昼の食堂は凄まじい。食堂のおばちゃんに買いたいものを言うにも、みんな列を作るとか、そういう考えはないからか、もはや戦場のようだ。あれ、あの子確か美也のクラスメートの…プリントの子だよな
「あの…すみません」
食堂の人だかりに入れないみたいだ。しかもそれに押されてはじかれてる。
「すみません…きゃっ」
まずい、倒れた。怪我しちゃうよ。僕は駆け寄り、抱えた。何かお姫様を持ってるみたいだ。
「あ…すみません!」
「大丈夫?」
「はい…」
「良かったら僕も買うから、一緒に買ってくるよ?」
「え…でも」
「いいから、言ってみて」
「はい、サラダサンドに牛乳を…」
「わかった。
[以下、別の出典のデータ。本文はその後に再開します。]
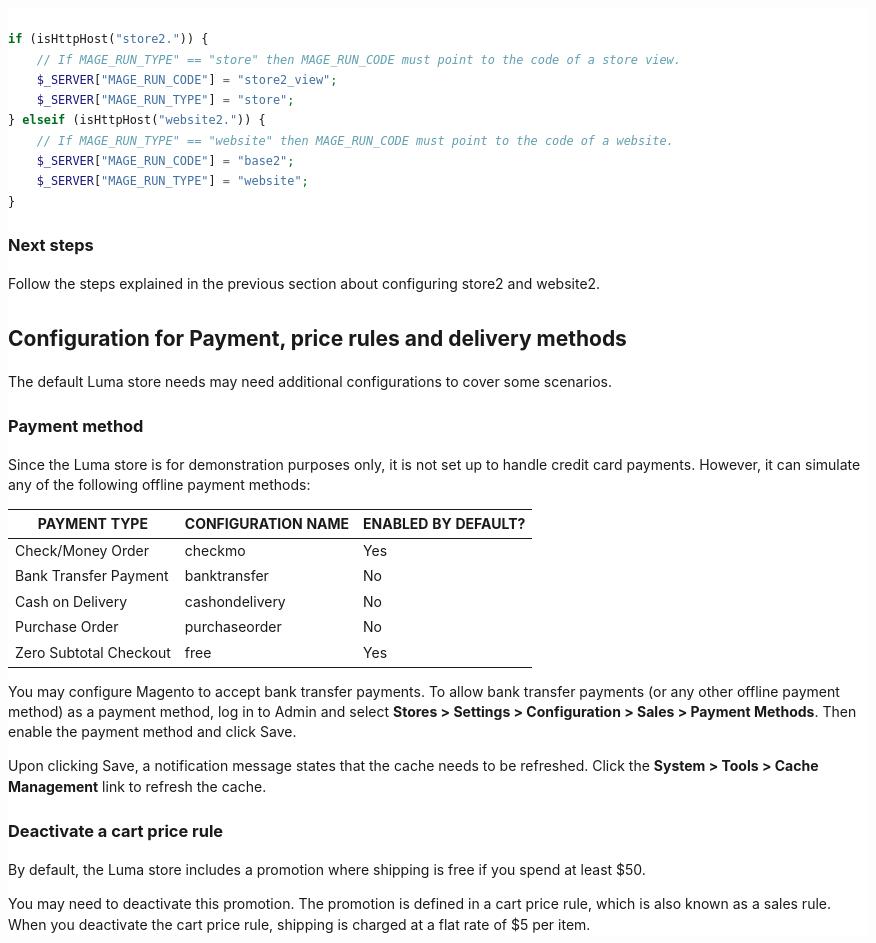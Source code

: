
 ```php

if (isHttpHost("store2.")) {
    // If MAGE_RUN_TYPE" == "store" then MAGE_RUN_CODE must point to the code of a store view.
    $_SERVER["MAGE_RUN_CODE"] = "store2_view";
    $_SERVER["MAGE_RUN_TYPE"] = "store";
} elseif (isHttpHost("website2.")) {
    // If MAGE_RUN_TYPE" == "website" then MAGE_RUN_CODE must point to the code of a website.
    $_SERVER["MAGE_RUN_CODE"] = "base2";
    $_SERVER["MAGE_RUN_TYPE"] = "website";
}
```

### Next steps

Follow the steps explained in the previous section about configuring store2 and website2.

## Configuration for Payment, price rules and delivery methods

The default Luma store needs may need additional configurations to cover some scenarios.

### Payment method

Since the Luma store is for demonstration purposes only, it is not set up to handle credit card payments. However, it can simulate any of the following offline payment methods:

| PAYMENT TYPE           | CONFIGURATION NAME  | ENABLED BY DEFAULT? |
|------------------------|---------------------|---------------------|
| Check/Money Order      | checkmo             | Yes                 |
| Bank Transfer Payment  | banktransfer        | No                  |
| Cash on Delivery       | cashondelivery      | No                  |
| Purchase Order         | purchaseorder       | No                  |
| Zero Subtotal Checkout | free                | Yes                 |


You may configure Magento to accept bank transfer payments. To allow bank transfer payments (or any other offline payment method) as a payment method, log in to Admin and select **Stores > Settings > Configuration > Sales > Payment Methods**. Then enable the payment method and click Save.

Upon clicking Save, a notification message states that the cache needs to be refreshed. Click the **System > Tools > Cache Management** link to refresh the cache.

### Deactivate a cart price rule

By default, the Luma store includes a promotion where shipping is free if you spend at least $50.

You may need to deactivate this promotion. The promotion is defined in a cart price rule, which is also known as a sales rule. When you deactivate the cart price rule, shipping is charged at a flat rate of $5 per item.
じゃあちょっと待ってて」
僕は人だかりに一気に突入した。ふ、もらった!
「おばちゃん、サラダサンドに牛乳、あとラーメンね」
僕は見事に注文した。
「はい、これ」
「あ、あのありがとうございます。」
「いや、いいんだよ。次からは頑張ってね」
「はい、あの」

「あの…この前はありがとうごさいました…」
「あ、あれか、気にしないでよ。」
「はい…美也ちゃんのお兄さんなんですよね?」
「え…あっそうだよ。」
そうだ、この件美也に話したな…
「その…私がなんかされてないか…って、心配して下さったって、美也ちゃんが…」
「いや、あんな重いのを女の子に持たせるなんて、どうかしてる!と思ってね。でもみんな知らなかったみたいだね。」
「はい…私もよく知らなくて…」
「ははは、でも良かったよ。何もなくて。」
「はい…先輩、優しいんですね…」
なんだ…すごい目をうるうるさせて見てくる…恥ずかしいな…
「あ、そういえばちゃんと自己紹介してなかったね。美也の兄の橘純一です。いつも美也が世話になって…」
「いえ、私の方が…頼りっきりで…私は中多紗江…です。」
「中多さんか、よろしくね」
僕は中多がまた顔が赤くなってると思った。やっぱりなんかあるのかな。
「紗江ちゃん、何してんの?」
この声は…美也とあれ、七咲じゃないか…
「あれ、お兄ちゃんもいる…紗江ちゃんと…」
「いや、この前のことを話していただけだよ。」
「あ、あのお兄ちゃんがすごい怒ってた話だよね」
中多さんは恥ずかしそうに黙っている。おい、みんないるのに…美也…なんか七咲まで微妙な顔だぞ。
「ゴメン紗江ちゃん。お兄ちゃんがなんかした?」
「美也ちゃん…そんなことないよ」
なんてことを…僕は人助けをだな…
「お兄ちゃんなんかしたら言ってね。みゃーがお兄ちゃんを懲らしめるから。」
「そんなことしないぞ。美也はいい加減なこと言うなよ。第一美也にそんなことされる筋合いはないぞ」
「も〜馬鹿にぃに!行こー紗江ちゃん、逢ちゃん」
にぃにって呼ぶな…しかもラーメン伸びてるし、最悪だ。全く美也め…

[次n]
[*]ボタンで前n
[#]ボタンで次n
[←戻る]




Copyright(C)2007- PROJECT ZERO co.,ltd. All Rights Reserved.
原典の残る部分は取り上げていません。